WHAT YOU ARE ASKED TO DO: Below are some records; quote exactly the lines from the one that contains "School 2021 |" through the one that contains "<!-- START OF WEEKLY_TOP10_REPOS -->", inclusive, and no others.

RECORDS SHOWN section start

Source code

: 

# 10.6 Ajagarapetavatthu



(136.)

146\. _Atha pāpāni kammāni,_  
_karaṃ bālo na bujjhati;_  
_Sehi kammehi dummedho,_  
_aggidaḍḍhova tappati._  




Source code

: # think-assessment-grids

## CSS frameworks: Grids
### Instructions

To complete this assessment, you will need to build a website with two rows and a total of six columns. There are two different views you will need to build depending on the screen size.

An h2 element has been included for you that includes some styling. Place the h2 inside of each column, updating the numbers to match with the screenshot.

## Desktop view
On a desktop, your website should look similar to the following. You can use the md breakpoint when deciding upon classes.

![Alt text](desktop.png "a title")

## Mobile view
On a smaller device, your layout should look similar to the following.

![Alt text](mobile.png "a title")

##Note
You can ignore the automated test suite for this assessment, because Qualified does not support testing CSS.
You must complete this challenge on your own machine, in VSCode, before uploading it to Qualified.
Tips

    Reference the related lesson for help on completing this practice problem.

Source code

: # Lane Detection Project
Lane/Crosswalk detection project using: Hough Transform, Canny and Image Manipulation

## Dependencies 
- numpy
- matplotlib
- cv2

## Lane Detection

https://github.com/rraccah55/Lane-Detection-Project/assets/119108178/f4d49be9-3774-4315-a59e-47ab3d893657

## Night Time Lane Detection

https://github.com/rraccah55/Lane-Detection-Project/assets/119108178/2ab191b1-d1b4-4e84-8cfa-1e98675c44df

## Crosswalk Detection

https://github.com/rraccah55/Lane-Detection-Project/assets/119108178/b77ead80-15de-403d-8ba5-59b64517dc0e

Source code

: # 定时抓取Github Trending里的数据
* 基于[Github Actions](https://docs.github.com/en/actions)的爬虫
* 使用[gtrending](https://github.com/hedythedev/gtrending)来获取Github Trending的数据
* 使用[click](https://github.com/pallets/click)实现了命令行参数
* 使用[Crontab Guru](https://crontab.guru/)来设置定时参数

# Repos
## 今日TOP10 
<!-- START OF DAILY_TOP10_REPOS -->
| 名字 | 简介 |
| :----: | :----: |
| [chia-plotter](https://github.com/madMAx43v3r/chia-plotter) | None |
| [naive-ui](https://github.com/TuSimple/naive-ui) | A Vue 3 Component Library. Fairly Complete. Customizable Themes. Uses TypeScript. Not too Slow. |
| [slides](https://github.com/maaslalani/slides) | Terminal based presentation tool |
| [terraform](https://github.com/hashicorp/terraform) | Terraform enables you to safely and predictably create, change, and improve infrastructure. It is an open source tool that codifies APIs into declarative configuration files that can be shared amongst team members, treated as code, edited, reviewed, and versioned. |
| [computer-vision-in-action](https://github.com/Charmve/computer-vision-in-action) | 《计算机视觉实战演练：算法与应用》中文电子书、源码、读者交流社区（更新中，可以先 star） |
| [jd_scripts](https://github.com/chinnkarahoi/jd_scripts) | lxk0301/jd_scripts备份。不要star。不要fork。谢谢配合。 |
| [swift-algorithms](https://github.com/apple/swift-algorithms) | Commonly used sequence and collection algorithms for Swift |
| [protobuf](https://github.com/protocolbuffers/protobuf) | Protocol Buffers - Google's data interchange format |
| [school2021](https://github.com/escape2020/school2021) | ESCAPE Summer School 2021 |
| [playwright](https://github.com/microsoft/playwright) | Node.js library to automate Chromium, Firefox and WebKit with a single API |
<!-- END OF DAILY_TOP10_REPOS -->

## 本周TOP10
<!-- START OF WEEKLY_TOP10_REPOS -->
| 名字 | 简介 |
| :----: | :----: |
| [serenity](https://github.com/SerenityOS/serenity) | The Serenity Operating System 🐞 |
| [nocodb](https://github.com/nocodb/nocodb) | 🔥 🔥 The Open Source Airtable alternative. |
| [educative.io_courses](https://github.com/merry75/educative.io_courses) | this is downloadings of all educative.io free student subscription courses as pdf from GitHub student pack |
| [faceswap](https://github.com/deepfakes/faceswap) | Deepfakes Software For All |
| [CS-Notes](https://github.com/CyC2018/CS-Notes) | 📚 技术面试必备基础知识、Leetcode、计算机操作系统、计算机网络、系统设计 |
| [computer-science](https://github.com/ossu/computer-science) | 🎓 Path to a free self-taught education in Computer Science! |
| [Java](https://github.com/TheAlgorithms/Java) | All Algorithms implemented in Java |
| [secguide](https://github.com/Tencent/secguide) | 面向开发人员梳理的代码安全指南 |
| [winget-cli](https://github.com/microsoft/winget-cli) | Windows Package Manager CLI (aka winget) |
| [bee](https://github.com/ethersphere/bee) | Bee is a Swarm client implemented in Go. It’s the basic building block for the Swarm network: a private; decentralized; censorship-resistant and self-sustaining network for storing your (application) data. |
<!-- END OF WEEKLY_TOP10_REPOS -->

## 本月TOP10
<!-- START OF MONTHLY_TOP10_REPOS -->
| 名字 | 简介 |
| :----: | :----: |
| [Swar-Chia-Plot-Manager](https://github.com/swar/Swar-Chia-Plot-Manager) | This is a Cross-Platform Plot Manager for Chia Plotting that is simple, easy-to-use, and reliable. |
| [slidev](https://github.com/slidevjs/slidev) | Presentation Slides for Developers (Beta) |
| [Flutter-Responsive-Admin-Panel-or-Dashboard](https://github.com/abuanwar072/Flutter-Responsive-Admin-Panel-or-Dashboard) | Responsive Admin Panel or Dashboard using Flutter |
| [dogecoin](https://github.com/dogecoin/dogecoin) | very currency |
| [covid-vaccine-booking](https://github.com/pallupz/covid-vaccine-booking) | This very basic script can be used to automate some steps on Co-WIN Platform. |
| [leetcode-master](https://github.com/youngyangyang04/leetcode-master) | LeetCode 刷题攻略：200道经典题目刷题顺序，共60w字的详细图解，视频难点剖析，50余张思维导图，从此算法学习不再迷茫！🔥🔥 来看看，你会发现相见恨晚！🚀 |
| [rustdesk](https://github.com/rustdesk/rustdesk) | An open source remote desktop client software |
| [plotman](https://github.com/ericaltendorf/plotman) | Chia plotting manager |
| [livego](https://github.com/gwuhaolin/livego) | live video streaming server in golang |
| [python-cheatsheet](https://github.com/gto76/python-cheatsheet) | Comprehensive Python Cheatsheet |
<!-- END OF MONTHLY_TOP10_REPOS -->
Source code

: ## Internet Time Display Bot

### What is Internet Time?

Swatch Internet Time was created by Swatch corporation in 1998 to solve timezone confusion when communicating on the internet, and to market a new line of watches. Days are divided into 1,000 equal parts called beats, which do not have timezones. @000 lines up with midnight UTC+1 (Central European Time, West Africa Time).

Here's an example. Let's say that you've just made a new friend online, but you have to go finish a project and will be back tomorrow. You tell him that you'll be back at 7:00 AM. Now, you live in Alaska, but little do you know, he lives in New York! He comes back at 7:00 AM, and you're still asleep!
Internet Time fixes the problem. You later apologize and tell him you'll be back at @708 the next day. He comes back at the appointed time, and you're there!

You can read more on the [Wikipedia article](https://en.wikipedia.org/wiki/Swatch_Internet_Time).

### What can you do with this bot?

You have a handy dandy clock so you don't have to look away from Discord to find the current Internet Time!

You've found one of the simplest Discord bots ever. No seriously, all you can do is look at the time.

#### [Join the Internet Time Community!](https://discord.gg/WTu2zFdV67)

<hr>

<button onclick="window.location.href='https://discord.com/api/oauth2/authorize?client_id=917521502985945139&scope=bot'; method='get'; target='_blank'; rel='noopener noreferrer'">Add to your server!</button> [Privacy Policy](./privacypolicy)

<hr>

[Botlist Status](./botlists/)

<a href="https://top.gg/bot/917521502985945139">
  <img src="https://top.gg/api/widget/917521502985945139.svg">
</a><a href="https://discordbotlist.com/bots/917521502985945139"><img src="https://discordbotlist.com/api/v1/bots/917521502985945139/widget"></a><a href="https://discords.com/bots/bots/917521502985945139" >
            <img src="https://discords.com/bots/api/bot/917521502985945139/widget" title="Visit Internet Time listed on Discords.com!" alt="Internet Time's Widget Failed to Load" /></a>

RECORDS SHOWN section end

FINISHED TASK:
| [school2021](https://github.com/escape2020/school2021) | ESCAPE Summer School 2021 |
| [playwright](https://github.com/microsoft/playwright) | Node.js library to automate Chromium, Firefox and WebKit with a single API |
<!-- END OF DAILY_TOP10_REPOS -->

## 本周TOP10
<!-- START OF WEEKLY_TOP10_REPOS -->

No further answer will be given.